H. Douglas también denunciaba en el marco británico las mismas políticas antisociales que criticaban los Amigos de la Ciudad Católica en Francia, y los legitimistas y los católicos de Verbo en el ámbito español; con la única diferencia de que vio correctamente en el defectuoso y artificialmente manipulado sistema financiero el principal medio del que se servían los tecnócratas para su agenda. Decía, p. ej., este ingeniero militar: «Ahora bien, estamos hipnotizados por la propaganda de las compañías químicas internacionales en la creencia de que los análisis del terreno, los fertilizantes químicos y la maquinaria agrícola impulsada con gasolina son muy superiores y más “científicos” que la agricultura íntima del antiguo orden». «Nunca antes ha habido tanta agricultura “profesoral”; y nunca los productos agrícolas han sido tan insatisfactorios en su calidad.
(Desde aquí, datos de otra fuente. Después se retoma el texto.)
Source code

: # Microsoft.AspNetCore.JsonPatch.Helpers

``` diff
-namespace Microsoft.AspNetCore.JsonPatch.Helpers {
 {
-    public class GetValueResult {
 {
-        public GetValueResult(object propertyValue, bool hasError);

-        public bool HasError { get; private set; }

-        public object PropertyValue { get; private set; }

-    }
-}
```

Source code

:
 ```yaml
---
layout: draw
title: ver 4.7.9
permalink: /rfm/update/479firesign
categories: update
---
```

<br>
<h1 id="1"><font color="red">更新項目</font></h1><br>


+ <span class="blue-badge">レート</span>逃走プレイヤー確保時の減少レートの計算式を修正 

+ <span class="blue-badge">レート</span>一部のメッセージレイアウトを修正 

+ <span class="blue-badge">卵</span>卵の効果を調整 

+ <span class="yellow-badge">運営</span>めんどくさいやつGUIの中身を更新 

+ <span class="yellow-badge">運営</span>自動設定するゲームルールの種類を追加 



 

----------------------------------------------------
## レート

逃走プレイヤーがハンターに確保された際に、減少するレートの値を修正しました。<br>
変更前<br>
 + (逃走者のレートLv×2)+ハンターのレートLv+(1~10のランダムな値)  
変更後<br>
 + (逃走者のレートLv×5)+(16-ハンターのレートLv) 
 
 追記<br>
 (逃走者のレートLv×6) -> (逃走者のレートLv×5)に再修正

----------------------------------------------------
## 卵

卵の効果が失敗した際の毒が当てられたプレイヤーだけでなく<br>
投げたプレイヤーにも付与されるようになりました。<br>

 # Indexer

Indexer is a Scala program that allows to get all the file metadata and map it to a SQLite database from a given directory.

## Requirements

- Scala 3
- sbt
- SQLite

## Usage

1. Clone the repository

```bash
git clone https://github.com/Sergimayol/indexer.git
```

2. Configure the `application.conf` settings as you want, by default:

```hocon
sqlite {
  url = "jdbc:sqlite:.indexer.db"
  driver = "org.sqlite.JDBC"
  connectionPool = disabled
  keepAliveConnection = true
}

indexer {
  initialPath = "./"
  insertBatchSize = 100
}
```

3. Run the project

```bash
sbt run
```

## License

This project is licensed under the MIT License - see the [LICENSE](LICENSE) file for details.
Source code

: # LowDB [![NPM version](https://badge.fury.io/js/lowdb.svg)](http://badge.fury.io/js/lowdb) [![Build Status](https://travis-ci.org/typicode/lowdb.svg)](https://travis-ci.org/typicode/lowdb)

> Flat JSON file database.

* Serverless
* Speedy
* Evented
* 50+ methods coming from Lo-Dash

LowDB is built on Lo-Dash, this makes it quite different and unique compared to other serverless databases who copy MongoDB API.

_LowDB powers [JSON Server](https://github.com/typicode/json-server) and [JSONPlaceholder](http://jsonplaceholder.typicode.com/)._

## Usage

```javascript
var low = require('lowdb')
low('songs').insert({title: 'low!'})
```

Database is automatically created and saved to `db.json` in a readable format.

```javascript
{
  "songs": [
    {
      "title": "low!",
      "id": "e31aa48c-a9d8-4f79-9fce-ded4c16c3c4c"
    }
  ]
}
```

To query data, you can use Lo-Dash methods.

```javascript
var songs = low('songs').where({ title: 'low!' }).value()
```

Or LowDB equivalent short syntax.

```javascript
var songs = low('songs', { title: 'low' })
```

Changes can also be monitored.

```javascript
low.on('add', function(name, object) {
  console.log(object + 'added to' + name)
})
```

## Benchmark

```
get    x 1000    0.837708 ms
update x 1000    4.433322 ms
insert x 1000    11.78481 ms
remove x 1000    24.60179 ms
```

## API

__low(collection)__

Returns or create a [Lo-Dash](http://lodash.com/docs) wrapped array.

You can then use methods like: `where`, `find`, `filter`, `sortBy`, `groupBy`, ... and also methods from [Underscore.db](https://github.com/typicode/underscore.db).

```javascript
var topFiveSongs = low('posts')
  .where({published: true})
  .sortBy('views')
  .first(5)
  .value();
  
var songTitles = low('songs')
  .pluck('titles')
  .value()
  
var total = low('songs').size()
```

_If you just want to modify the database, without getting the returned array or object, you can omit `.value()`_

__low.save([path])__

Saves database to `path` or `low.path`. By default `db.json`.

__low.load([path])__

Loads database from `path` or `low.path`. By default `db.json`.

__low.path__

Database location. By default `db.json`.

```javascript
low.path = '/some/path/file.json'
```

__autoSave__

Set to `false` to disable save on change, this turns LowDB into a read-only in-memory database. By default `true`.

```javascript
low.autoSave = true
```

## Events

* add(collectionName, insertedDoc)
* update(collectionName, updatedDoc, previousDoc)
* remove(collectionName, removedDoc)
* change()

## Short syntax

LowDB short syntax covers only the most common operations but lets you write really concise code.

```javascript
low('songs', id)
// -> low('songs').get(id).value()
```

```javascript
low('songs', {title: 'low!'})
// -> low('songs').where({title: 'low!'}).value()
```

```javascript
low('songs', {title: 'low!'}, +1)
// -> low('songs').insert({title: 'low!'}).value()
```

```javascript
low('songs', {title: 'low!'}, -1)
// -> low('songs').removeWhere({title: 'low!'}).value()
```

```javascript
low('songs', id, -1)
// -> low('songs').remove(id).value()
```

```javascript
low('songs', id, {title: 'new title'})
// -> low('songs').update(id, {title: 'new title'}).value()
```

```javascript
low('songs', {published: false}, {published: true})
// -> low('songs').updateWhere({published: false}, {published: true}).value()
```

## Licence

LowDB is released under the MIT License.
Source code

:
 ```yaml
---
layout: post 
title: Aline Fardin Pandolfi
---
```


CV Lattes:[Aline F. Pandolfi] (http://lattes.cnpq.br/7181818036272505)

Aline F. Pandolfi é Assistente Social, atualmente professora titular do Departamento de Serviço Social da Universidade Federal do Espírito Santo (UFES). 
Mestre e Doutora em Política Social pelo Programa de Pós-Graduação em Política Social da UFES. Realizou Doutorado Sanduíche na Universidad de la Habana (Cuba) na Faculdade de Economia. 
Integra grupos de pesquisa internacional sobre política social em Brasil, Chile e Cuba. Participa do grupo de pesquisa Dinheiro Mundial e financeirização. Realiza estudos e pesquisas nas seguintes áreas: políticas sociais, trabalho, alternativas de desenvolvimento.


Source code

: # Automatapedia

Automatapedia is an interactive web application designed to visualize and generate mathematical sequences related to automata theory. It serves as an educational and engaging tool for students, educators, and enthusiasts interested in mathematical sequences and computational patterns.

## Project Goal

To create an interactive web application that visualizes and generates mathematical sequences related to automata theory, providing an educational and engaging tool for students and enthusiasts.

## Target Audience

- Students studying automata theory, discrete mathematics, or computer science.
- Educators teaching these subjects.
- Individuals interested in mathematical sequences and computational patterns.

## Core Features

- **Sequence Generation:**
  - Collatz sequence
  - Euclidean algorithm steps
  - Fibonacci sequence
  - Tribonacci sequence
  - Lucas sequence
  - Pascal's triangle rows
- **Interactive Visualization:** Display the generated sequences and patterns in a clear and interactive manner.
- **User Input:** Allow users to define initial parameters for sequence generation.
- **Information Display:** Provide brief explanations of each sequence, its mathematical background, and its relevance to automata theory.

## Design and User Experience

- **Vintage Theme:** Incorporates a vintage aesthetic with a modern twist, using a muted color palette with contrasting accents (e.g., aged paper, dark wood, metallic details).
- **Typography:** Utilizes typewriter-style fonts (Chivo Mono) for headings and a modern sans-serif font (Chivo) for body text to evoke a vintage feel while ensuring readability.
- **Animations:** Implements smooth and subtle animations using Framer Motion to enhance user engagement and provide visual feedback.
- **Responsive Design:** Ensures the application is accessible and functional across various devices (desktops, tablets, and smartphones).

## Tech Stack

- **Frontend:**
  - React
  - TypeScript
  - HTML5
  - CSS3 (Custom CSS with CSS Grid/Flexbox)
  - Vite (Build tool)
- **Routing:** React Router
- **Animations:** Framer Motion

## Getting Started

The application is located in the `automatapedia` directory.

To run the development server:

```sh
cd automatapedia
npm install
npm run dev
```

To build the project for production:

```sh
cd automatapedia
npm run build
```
Pan que ha de ser reforzado con medicamentos; fruta que tiene un aspecto atractivo y que no tiene sabor y carece de todas sus antiguas virtudes esenciales; telas que son llamativas, pero que no son ni cálidas ni durables; cerveza química, vino adulterado. ¡Progreso!». «Me da náusea la descripción como progreso de las fábricas de huevos en donde miles de gallinas son mantenidas bajo luz eléctrica desde su nacimiento hasta su muerte, confinadas en pequeñas cajas, de las que nunca se les permite salir, poniendo huevos. Yo no quiero comer esos huevos, y tengo la fuerte convicción de que no son buenos para comer, al margen de cuál pueda ser su sabor superficial».